Вот был мой путь: от части к целому; часть — R-13, величественное целое — наш Институт Государственных Поэтов и Писателей. Я думал: как могло случиться, что древним не бросалась в глаза вся нелепость их литературы и поэзии. Огромнейшая великолепная сила художественного слова — тратилась совершенно зря. Просто смешно: всякий писал — о чем ему вздумается. Так же смешно и нелепо, как то, что море у древних круглые сутки тупо билось о берег, и заключенные в волнах силлионы килограммометров — уходили только на подогревание чувств у влюбленных. Мы из влюбленного шепота волн — добыли электричество, из брызжущего бешеной пеной зверя — мы сделали домашнее животное: и точно так же у нас приручена и оседлана когда-то дикая стихия поэзии. Теперь поэзия — уже не беспардонный соловьиный свист: поэзия — государственная служба, поэзия — полезность.
Наши знаменитые «Математические Нонны»: без них — разве могли бы мы в школе так искренне и нежно полюбить четыре правила арифметики?
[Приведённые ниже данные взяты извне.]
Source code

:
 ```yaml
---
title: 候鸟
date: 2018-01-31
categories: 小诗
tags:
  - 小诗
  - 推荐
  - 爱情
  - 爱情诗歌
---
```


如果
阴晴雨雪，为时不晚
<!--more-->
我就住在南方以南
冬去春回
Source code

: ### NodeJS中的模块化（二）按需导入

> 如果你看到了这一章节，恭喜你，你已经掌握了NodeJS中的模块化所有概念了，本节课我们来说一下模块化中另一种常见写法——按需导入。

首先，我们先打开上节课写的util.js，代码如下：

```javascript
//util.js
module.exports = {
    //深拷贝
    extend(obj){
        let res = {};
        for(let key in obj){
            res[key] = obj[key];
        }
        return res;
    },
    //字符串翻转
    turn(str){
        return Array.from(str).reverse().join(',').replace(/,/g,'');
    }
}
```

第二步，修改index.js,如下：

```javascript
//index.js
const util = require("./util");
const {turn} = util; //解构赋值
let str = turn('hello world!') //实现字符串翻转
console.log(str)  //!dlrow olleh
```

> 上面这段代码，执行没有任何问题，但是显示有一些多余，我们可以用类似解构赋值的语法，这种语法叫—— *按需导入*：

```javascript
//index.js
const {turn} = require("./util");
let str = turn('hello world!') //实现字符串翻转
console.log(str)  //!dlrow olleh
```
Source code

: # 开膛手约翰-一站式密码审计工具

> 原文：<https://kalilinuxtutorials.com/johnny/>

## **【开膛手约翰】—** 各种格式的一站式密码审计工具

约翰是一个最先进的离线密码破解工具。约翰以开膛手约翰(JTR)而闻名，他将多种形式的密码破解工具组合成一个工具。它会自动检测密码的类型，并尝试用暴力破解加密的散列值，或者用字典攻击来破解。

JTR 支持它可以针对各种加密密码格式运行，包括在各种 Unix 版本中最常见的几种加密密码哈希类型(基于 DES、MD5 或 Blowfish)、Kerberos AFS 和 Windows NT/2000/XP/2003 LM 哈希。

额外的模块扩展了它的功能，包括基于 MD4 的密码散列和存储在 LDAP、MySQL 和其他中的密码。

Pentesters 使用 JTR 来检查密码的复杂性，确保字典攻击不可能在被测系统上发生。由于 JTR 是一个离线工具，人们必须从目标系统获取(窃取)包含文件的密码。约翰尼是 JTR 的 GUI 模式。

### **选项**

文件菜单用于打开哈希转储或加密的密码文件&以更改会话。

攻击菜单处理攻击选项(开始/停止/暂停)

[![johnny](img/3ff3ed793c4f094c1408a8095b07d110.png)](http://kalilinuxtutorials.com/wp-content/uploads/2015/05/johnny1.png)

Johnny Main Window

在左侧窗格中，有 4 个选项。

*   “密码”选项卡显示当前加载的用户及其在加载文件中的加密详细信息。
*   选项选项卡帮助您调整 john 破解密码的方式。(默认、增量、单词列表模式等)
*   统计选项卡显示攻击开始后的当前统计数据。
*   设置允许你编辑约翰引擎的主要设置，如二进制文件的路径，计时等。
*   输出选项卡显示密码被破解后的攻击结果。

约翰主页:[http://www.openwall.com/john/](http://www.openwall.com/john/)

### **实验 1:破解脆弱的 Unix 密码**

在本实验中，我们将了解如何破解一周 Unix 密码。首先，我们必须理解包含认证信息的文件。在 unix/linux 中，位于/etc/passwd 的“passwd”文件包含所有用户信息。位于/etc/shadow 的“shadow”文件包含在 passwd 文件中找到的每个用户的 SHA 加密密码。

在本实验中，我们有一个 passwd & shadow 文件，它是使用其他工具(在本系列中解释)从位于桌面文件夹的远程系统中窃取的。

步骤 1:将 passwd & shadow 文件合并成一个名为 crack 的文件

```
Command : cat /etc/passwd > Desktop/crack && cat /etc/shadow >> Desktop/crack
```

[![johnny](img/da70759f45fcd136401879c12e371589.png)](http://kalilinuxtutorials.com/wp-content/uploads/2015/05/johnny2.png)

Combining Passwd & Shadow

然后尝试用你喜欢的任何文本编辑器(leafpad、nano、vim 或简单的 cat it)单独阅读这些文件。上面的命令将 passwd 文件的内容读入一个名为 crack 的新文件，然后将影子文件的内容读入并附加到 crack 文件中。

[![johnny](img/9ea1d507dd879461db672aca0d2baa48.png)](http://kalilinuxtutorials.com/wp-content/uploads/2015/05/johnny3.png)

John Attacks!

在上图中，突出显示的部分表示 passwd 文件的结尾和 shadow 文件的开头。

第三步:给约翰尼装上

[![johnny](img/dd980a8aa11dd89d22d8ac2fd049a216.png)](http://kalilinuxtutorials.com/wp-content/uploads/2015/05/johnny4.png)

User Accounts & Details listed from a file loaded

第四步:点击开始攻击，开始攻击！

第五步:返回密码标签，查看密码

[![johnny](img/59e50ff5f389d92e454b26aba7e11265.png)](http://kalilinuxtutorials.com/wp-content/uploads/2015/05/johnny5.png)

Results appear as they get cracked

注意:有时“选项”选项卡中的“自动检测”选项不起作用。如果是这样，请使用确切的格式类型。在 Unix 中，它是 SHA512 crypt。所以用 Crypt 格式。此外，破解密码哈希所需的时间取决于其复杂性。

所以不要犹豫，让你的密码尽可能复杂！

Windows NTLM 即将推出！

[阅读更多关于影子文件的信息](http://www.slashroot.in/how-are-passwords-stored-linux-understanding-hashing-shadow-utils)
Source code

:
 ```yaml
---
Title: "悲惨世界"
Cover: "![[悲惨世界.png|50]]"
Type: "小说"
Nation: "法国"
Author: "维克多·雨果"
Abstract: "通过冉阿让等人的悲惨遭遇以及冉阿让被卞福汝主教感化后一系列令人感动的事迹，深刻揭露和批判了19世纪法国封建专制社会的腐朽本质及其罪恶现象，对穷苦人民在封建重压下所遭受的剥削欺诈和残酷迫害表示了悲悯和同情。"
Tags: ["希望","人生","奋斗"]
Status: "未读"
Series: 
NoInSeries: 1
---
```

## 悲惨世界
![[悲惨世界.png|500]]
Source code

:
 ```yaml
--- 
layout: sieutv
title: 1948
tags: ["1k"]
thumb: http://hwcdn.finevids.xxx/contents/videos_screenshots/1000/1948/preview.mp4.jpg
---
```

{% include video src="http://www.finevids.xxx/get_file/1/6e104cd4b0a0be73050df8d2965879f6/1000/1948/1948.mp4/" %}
А «Шипы» — это классический образ: Хранители — шипы на розе, охраняющие нежный Государственный Цветок от грубых касаний… Чье каменное сердце останется равнодушным при виде невинных детских уст, лепечущих как молитву: «Злой мальчик розу хвать рукой. Но шип стальной кольнул иглой, шалун — ой, ой — бежит домой» и так далее? А «Ежедневные оды Благодетелю»? Кто, прочитав их, не склонится набожно перед самоотверженным трудом этого Нумера из Нумеров? А жуткие красные «Цветы Судебных приговоров»? А бессмертная трагедия «Опоздавший на работу»? А настольная книга «Стансов о половой гигиене»?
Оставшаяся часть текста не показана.